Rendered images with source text
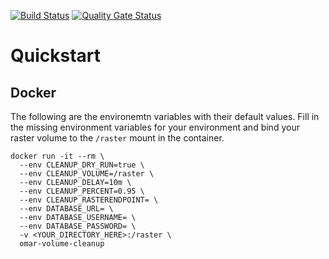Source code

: [![Build Status](https://jenkins.ossim.io/buildStatus/icon?job=omar-volume-cleanup/master)](https://jenkins.ossim.io/job/omar-volume-cleanup/master)
[![Quality Gate Status](https://sonarcloud.io/api/project_badges/measure?project=ossimlabs_omar-volume-cleanup&metric=alert_status)](https://sonarcloud.io/dashboard?id=ossimlabs_omar-volume-cleanup)

# Quickstart

## Docker
The following are the environemtn variables with their default values.
Fill in the missing environment variables for your environment and bind 
your raster volume to the `/raster` mount in the container.
```$xslt
docker run -it --rm \
  --env CLEANUP_DRY_RUN=true \
  --env CLEANUP_VOLUME=/raster \
  --env CLEANUP_DELAY=10m \
  --env CLEANUP_PERCENT=0.95 \
  --env CLEANUP_RASTERENDPOINT= \
  --env DATABASE_URL= \
  --env DATABASE_USERNAME= \
  --env DATABASE_PASSWORD= \
  -v <YOUR_DIRECTORY_HERE>:/raster \
  omar-volume-cleanup
```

EXERCISE INSTRUCTIONS
Copy the records exactly as they appear, leaving every picture out.

SOLUTION TO THE PROBLEM
Source code

: [![Build Status](https://jenkins.ossim.io/buildStatus/icon?job=omar-volume-cleanup/master)](https://jenkins.ossim.io/job/omar-volume-cleanup/master)
[![Quality Gate Status](https://sonarcloud.io/api/project_badges/measure?project=ossimlabs_omar-volume-cleanup&metric=alert_status)](https://sonarcloud.io/dashboard?id=ossimlabs_omar-volume-cleanup)

# Quickstart

## Docker
The following are the environemtn variables with their default values.
Fill in the missing environment variables for your environment and bind 
your raster volume to the `/raster` mount in the container.
```$xslt
docker run -it --rm \
  --env CLEANUP_DRY_RUN=true \
  --env CLEANUP_VOLUME=/raster \
  --env CLEANUP_DELAY=10m \
  --env CLEANUP_PERCENT=0.95 \
  --env CLEANUP_RASTERENDPOINT= \
  --env DATABASE_URL= \
  --env DATABASE_USERNAME= \
  --env DATABASE_PASSWORD= \
  -v <YOUR_DIRECTORY_HERE>:/raster \
  omar-volume-cleanup
```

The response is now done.